Paddy was signed up by a London agent and TV work quickly followed with a part in Waterloo Road. And he's also had roles in Emmerdale and even Game of Thrones.

But the Corrie job was the fame-changer. And no one was more pleased at his new job than his mother who's a massive fan. Paddy says: "I brought mum to the Corrie set and she was in her element."

Initially viewers took Jude to their hearts after he tracked down his mother Mary who had been sexually assaulted at the age of 14 and abandoned her baby at a hospital and put up for adoption.

After Jude brought his wife and son George to live with his mother in Weatherfield it emerged there was more to Paddy's character than met the eye and he was shown to be a more complex and darker individual than viewers were expecting.

"It was a fascinating part to play," says Paddy who, even though he was a regular on Corrie which is filmed in Media City in Salford near Manchester, didn't give up his home in London.

"I was only on six-month contracts so I travelled up when I was involved in filming and stayed in a hotel near the studios," says Paddy, who's had to cope with what was for him the previously unknown experience of people recognising him everywhere he goes.

"It comes with the territory," says Paddy. "You are in people's living rooms three times a week. And most folk you meet are generally very pleasant.

"And you have to remember that for some fans Coronation Street is part of their lives. Many of them gather outside the studios waiting for the actors to go in and out.

"I always tried to stop and chat and pose for a photo if that's what people want. They've spent a lot of time coming to see you so the least you can do is to give them a little bit of your time."

Paddy is more wary of social media however. "I've had a few nasty comments but I've seen other actors getting a lot worse treatment than me and that is completely out of order especially as the trolls can remain anonymous," says Paddy, who lives with girlfriend Rachel Atkins, an event manager.

"I'm all loved up," he laughs. "But seriously it's going well for us. And it's good that we aren't in the same business."

Working on Corrie has reduced Paddy's opportunities for returns to his second home of Belfast. But on one of his last visits, he found out that he was related through family ties to Wexford to the late west Belfast priest, Fr Matt Wallace, who tragically took his own life in 2013.

Fr Matt, as he was known throughout the city, spent 40 years in west Belfast working closely with young people who were involved in anti-social behaviour and who were at risk of suicide.

"I went to his church and met people there who remembered him with a lot of affection," says Paddy. "He was a legend."

On a happier note Paddy also went to see his friend Des Kennedy's acclaimed production of the Terri Hooley play Good Vibrations at the Lyric Theatre in Belfast.

"It was fantastic, a great show," he says.

Ironically Kerri Quinn had to drop out of the show to take her part in Corrie.

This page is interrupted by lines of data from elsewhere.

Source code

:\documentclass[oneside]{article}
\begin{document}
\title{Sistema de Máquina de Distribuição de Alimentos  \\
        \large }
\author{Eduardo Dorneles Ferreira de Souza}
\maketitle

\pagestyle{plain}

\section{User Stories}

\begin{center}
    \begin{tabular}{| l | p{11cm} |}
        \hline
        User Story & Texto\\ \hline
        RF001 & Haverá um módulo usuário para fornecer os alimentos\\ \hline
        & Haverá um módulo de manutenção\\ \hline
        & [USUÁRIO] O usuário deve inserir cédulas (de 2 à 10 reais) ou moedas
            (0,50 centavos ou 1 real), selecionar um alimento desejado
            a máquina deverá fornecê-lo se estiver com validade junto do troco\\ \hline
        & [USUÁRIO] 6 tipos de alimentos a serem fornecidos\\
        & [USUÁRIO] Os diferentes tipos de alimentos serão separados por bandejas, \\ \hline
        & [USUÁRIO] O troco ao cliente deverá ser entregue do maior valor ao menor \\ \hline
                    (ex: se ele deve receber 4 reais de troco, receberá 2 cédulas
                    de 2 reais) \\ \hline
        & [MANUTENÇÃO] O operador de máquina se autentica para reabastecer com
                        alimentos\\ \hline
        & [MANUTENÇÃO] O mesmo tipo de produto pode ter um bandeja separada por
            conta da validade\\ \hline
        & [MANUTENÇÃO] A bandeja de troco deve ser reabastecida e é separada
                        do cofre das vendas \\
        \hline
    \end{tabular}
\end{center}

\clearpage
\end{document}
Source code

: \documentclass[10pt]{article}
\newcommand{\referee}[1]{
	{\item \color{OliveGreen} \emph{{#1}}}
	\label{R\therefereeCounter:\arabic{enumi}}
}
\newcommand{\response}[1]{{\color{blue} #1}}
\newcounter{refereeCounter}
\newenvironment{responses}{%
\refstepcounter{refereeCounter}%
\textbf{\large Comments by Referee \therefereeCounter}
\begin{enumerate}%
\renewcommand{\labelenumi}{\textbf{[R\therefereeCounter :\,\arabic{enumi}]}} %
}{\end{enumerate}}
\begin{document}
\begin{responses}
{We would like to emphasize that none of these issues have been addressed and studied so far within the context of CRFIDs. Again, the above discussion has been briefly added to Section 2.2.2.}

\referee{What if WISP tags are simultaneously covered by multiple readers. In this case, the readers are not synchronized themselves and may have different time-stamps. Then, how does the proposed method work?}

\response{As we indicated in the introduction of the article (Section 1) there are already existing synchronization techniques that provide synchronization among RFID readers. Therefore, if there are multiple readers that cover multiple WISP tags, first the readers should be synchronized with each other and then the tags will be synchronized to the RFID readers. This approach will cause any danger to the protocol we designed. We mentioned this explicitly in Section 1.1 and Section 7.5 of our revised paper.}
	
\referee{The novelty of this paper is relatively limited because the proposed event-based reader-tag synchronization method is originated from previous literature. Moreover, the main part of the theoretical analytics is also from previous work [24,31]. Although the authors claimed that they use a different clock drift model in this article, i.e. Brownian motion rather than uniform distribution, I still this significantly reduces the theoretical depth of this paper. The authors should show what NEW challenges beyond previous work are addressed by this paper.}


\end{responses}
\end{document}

Paddy has also joined up with his former Queen's footballing friends as they celebrated winning their first ever major trophy, the Intermediate Cup by beating Dundela 4-1 at Windsor Park.

Working in Manchester has given Paddy the opportunity to see more of his favourite football team - Manchester United - in the flesh.

"I lapped up going to Old Trafford to the Champions League games in midweek. And bizarrely I've only ever seen United win in the last couple of years."

Now that Paddy has left Corrie, his thoughts are turning to the next big job. Soaps can work both ways for actors, with some casting agents wary of hiring well-known faces in the immediate aftermath of a long run.

But Suranne Jones, Katherine Kelly and Sarah Lancashire are just three actors who have gone on to bigger and better things.

Paddy adds: "Being in Coronation Street can only make you better as an actor in terms of what you are doing on a daily basis. I feel I'm a more experienced actor now, ready for the next adventure."